Noren raised his face, startled into anger. “I told Brek that,” he recalled bitterly. “To protect your secret I led him to believe I’d turned hypocrite. But I’m not a hypocrite, and I won’t use priesthood as a route to power.”
“Do you think I’d want you to do it hypocritically?”
“No more than you want me to create congenitally defective babies,” he replied, his voice harsh, “but I suppose hypocrisy too can be justified in the name of survival. Reason tells me it can. Well, you’ve sometimes said I rely too much on reason. About this, I’ll follow my feelings.”
“And your feelings don’t include faith right now. But they used to, before you found out who I am.”
“In survival of my race, yes. Not in the Prophecy’s promises, not after I became sure that genetic engineering is our only chance to survive. If the Service isn’t backing those promises, I can’t affirm them any more than the rest of the Scholars can give them up.”
Hesitantly, Lianne said, “I’ve affirmed them, knowing the Service hasn’t the power to make them come true.”
“On what grounds?” Noren challenged, thinking with regret of how logical his speculations about her motive had seemed.
“Your reasoning wasn’t all wrong,” Lianne told him. “I’m sure that some way does exist for your descendants to regain the technology that will be lost here, so that the Prophecy can ultimately be fulfilled. If that weren’t true, open intervention by the Service would be judged essential—because without it, the evolution of your species would reach an end worse than the consequences of artificial interruption. And you are right that we wouldn’t let you engage in human experimentation to no purpose if such intervention were considered inevitable. We’d intervene now, not as gods but simply as human beings abiding by ethics, balancing lesser evils against greater, just as you do.”
“But then your people know the way!”
“Yes, they must—but that doesn’t mean they can make sure it’ll be implemented. They’re dealing in probabilities, not certainties. They too need faith; but we have evidence that they do have grounds for it.”
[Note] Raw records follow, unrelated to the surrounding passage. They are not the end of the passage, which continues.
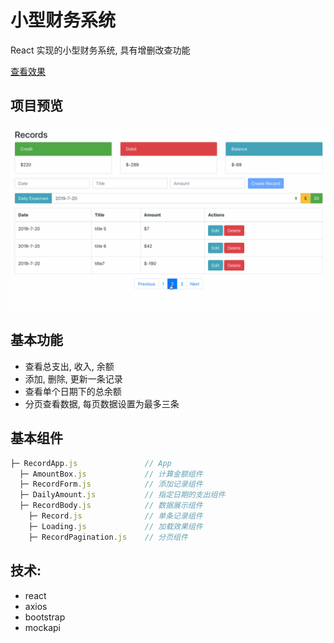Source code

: # 小型财务系统

React 实现的小型财务系统, 具有增删改查功能

[查看效果](https://hacker0limbo.github.io/react-intro-practice-code/accounts-app/)

## 项目预览

![demo](demo/demo.gif)

## 基本功能
- 查看总支出, 收入, 余额
- 添加, 删除, 更新一条记录
- 查看单个日期下的总余额
- 分页查看数据, 每页数据设置为最多三条

## 基本组件

```javascript
├─ RecordApp.js               // App
  ├─ AmountBox.js             // 计算金额组件
  ├─ RecordForm.js            // 添加记录组件
  ├─ DailyAmount.js           // 指定日期的支出组件
  ├─ RecordBody.js            // 数据展示组件
    ├─ Record.js              // 单条记录组件
    ├─ Loading.js             // 加载效果组件
    ├─ RecordPagination.js    // 分页组件
```

## 技术:
- react 
- axios
- bootstrap
- mockapi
Noren’s head swam. “If you hadn’t come, I wouldn’t know that. I couldn’t act as a priest, yet you say it’s in that role I must lead—”
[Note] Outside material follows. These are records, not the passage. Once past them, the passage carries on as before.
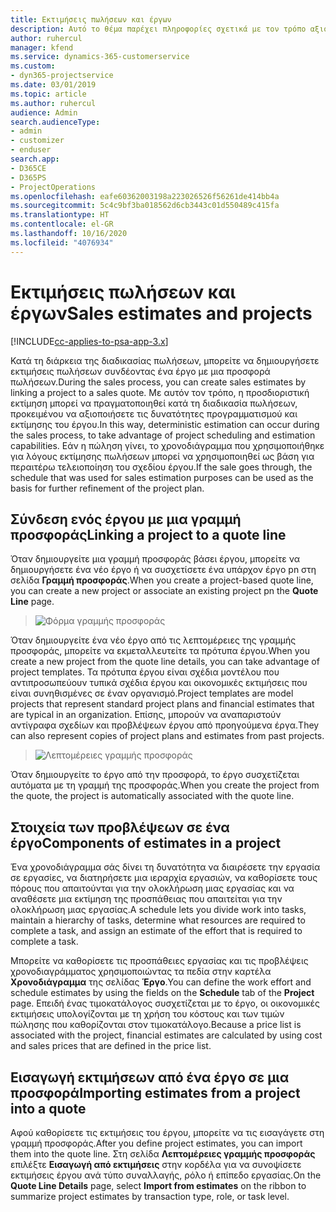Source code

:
 ```yaml
---
title: Εκτιμήσεις πωλήσεων και έργων
description: Αυτό το θέμα παρέχει πληροφορίες σχετικά με τον τρόπο αξιοποίησης του χρονοδιαγράμματος και των εκτιμήσεων στη διαδικασία πωλήσεων.
author: ruhercul
manager: kfend
ms.service: dynamics-365-customerservice
ms.custom:
- dyn365-projectservice
ms.date: 03/01/2019
ms.topic: article
ms.author: ruhercul
audience: Admin
search.audienceType:
- admin
- customizer
- enduser
search.app:
- D365CE
- D365PS
- ProjectOperations
ms.openlocfilehash: eafe60362003198a223026526f56261de414bb4a
ms.sourcegitcommit: 5c4c9bf3ba018562d6cb3443c01d550489c415fa
ms.translationtype: HT
ms.contentlocale: el-GR
ms.lasthandoff: 10/16/2020
ms.locfileid: "4076934"
---
```

# <a name="sales-estimates-and-projects"></a><span data-ttu-id="9570b-103">Εκτιμήσεις πωλήσεων και έργων</span><span class="sxs-lookup"><span data-stu-id="9570b-103">Sales estimates and projects</span></span>

[!INCLUDE[cc-applies-to-psa-app-3.x](../includes/cc-applies-to-psa-app-3x.md)]

<span data-ttu-id="9570b-104">Κατά τη διάρκεια της διαδικασίας πωλήσεων, μπορείτε να δημιουργήσετε εκτιμήσεις πωλήσεων συνδέοντας ένα έργο με μια προσφορά πωλήσεων.</span><span class="sxs-lookup"><span data-stu-id="9570b-104">During the sales process, you can create sales estimates by linking a project to a sales quote.</span></span> <span data-ttu-id="9570b-105">Με αυτόν τον τρόπο, η προσδιοριστική εκτίμηση μπορεί να πραγματοποιηθεί κατά τη διαδικασία πωλήσεων, προκειμένου να αξιοποιήσετε τις δυνατότητες προγραμματισμού και εκτίμησης του έργου.</span><span class="sxs-lookup"><span data-stu-id="9570b-105">In this way, deterministic estimation can occur during the sales process, to take advantage of project scheduling and estimation capabilities.</span></span> <span data-ttu-id="9570b-106">Εάν η πώληση γίνει, το χρονοδιάγραμμα που χρησιμοποιήθηκε για λόγους εκτίμησης πωλήσεων μπορεί να χρησιμοποιηθεί ως βάση για περαιτέρω τελειοποίηση του σχεδίου έργου.</span><span class="sxs-lookup"><span data-stu-id="9570b-106">If the sale goes through, the schedule that was used for sales estimation purposes can be used as the basis for further refinement of the project plan.</span></span>

## <a name="linking-a-project-to-a-quote-line"></a><span data-ttu-id="9570b-107">Σύνδεση ενός έργου με μια γραμμή προσφοράς</span><span class="sxs-lookup"><span data-stu-id="9570b-107">Linking a project to a quote line</span></span>

<span data-ttu-id="9570b-108">Όταν δημιουργείτε μια γραμμή προσφοράς βάσει έργου, μπορείτε να δημιουργήσετε ένα νέο έργο ή να συσχετίσετε ένα υπάρχον έργο pn στη σελίδα **Γραμμή προσφοράς**.</span><span class="sxs-lookup"><span data-stu-id="9570b-108">When you create a project-based quote line, you can create a new project or associate an existing project pn the **Quote Line** page.</span></span> 

> ![Φόρμα γραμμής προσφοράς](media/project-8.png)
 
<span data-ttu-id="9570b-110">Όταν δημιουργείτε ένα νέο έργο από τις λεπτομέρειες της γραμμής προσφοράς, μπορείτε να εκμεταλλευτείτε τα πρότυπα έργου.</span><span class="sxs-lookup"><span data-stu-id="9570b-110">When you create a new project from the quote line details, you can take advantage of project templates.</span></span> <span data-ttu-id="9570b-111">Τα πρότυπα έργου είναι σχέδια μοντέλου που αντιπροσωπεύουν τυπικά σχέδια έργου και οικονομικές εκτιμήσεις που είναι συνηθισμένες σε έναν οργανισμό.</span><span class="sxs-lookup"><span data-stu-id="9570b-111">Project templates are model projects that represent standard project plans and financial estimates that are typical in an organization.</span></span> <span data-ttu-id="9570b-112">Επίσης, μπορούν να αναπαριστούν αντίγραφα σχεδίων και προβλέψεων έργου από προηγούμενα έργα.</span><span class="sxs-lookup"><span data-stu-id="9570b-112">They can also represent copies of project plans and estimates from past projects.</span></span>

> ![Λεπτομέρειες γραμμής προσφοράς](media/project-9.png)
  
<span data-ttu-id="9570b-114">Όταν δημιουργείτε το έργο από την προσφορά, το έργο συσχετίζεται αυτόματα με τη γραμμή της προσφοράς.</span><span class="sxs-lookup"><span data-stu-id="9570b-114">When you create the project from the quote, the project is automatically associated with the quote line.</span></span>

## <a name="components-of-estimates-in-a-project"></a><span data-ttu-id="9570b-115">Στοιχεία των προβλέψεων σε ένα έργο</span><span class="sxs-lookup"><span data-stu-id="9570b-115">Components of estimates in a project</span></span>

<span data-ttu-id="9570b-116">Ένα χρονοδιάγραμμα σάς δίνει τη δυνατότητα να διαιρέσετε την εργασία σε εργασίες, να διατηρήσετε μια ιεραρχία εργασιών, να καθορίσετε τους πόρους που απαιτούνται για την ολοκλήρωση μιας εργασίας και να αναθέσετε μια εκτίμηση της προσπάθειας που απαιτείται για την ολοκλήρωση μιας εργασίας.</span><span class="sxs-lookup"><span data-stu-id="9570b-116">A schedule lets you divide work into tasks, maintain a hierarchy of tasks, determine what resources are required to complete a task, and assign an estimate of the effort that is required to complete a task.</span></span>

<span data-ttu-id="9570b-117">Μπορείτε να καθορίσετε τις προσπάθειες εργασίας και τις προβλέψεις χρονοδιαγράμματος χρησιμοποιώντας τα πεδία στην καρτέλα **Χρονοδιάγραμμα** της σελίδας **Έργο**.</span><span class="sxs-lookup"><span data-stu-id="9570b-117">You can define the work effort and schedule estimates by using the fields on the **Schedule** tab of the **Project** page.</span></span> <span data-ttu-id="9570b-118">Επειδή ένας τιμοκατάλογος συσχετίζεται με το έργο, οι οικονομικές εκτιμήσεις υπολογίζονται με τη χρήση του κόστους και των τιμών πώλησης που καθορίζονται στον τιμοκατάλογο.</span><span class="sxs-lookup"><span data-stu-id="9570b-118">Because a price list is associated with the project, financial estimates are calculated by using cost and sales prices that are defined in the price list.</span></span>

## <a name="importing-estimates-from-a-project-into-a-quote"></a><span data-ttu-id="9570b-119">Εισαγωγή εκτιμήσεων από ένα έργο σε μια προσφορά</span><span class="sxs-lookup"><span data-stu-id="9570b-119">Importing estimates from a project into a quote</span></span>

<span data-ttu-id="9570b-120">Αφού καθορίσετε τις εκτιμήσεις του έργου, μπορείτε να τις εισαγάγετε στη γραμμή προσφοράς.</span><span class="sxs-lookup"><span data-stu-id="9570b-120">After you define project estimates, you can import them into the quote line.</span></span> <span data-ttu-id="9570b-121">Στη σελίδα **Λεπτομέρειες γραμμής προσφοράς** επιλέξτε **Εισαγωγή από εκτιμήσεις** στην κορδέλα για να συνοψίσετε εκτιμήσεις έργου ανά τύπο συναλλαγής, ρόλο ή επίπεδο εργασίας.</span><span class="sxs-lookup"><span data-stu-id="9570b-121">On the **Quote Line Details** page, select **Import from estimates** on the ribbon to summarize project estimates by transaction type, role, or task level.</span></span>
“So by speaking like this, I’ve altered the odds,” she admitted. “I haven’t an answer. We are… agents, Noren, not only as representatives of the Service, but in the sense that once we interact at all, we influence histories to an extent we’re not able to compute. It goes back to what I said about trusting the universe. Things we can’t explain do happen, things like your finding the sphere that brought us here, for instance—they are not mere coincidences. We’ve observed such things on enough worlds to know that they follow statistical laws other than laws of random chance. But we can’t predict which problems synchronicity of that kind will solve.”
“Lianne, don’t hold out on me,” he pressed. “Will I receive help in finding the solution once I’ve gone as far as I can alone?”